§ What you should do
Could you please count how many lines in the data below hold the string "again"? Reply with only the number.

§ Extracted records
== == ==

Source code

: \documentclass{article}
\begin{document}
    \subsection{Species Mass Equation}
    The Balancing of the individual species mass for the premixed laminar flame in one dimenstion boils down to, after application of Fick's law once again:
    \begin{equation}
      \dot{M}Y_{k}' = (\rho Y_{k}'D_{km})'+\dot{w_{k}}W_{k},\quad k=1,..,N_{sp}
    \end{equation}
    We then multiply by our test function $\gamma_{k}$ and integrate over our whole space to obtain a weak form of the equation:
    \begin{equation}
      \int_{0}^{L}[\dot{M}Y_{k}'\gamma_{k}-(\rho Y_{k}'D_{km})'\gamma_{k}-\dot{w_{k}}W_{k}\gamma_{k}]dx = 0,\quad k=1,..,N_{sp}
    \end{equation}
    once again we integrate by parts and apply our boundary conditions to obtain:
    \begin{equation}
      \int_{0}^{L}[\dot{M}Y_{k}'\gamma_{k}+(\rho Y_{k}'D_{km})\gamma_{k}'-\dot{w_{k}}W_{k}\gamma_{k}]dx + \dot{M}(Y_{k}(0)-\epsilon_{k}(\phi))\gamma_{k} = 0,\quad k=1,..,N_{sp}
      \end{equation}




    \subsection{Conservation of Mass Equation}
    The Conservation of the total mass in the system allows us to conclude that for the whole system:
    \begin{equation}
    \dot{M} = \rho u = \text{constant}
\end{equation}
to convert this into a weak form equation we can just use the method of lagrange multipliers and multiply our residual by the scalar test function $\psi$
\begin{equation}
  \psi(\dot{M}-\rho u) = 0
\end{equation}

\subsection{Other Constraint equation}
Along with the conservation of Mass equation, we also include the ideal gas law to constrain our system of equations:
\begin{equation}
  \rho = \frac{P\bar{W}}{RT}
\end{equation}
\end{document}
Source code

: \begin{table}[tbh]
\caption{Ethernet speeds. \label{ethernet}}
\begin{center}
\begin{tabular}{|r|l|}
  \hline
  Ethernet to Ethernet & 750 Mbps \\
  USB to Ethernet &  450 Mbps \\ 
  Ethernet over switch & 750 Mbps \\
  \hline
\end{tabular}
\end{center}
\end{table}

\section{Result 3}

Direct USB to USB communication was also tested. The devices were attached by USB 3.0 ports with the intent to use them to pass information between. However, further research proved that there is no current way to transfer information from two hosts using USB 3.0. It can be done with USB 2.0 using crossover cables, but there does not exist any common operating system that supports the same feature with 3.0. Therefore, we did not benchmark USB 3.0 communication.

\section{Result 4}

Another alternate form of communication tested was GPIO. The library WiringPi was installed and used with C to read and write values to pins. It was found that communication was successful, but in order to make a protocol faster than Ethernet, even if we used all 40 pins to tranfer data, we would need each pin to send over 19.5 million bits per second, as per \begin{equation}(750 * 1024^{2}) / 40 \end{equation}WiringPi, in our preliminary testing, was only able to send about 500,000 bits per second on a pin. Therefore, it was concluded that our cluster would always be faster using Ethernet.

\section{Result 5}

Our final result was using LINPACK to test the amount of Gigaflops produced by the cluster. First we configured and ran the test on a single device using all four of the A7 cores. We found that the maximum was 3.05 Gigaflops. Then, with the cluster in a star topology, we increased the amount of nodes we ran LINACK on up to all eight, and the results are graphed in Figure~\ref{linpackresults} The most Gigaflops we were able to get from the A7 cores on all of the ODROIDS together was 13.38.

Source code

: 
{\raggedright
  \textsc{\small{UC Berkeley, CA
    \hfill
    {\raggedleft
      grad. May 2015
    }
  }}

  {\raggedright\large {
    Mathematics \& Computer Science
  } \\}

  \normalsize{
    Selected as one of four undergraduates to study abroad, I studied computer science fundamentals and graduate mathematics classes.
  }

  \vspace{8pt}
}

== == ==

§ Worked solution
2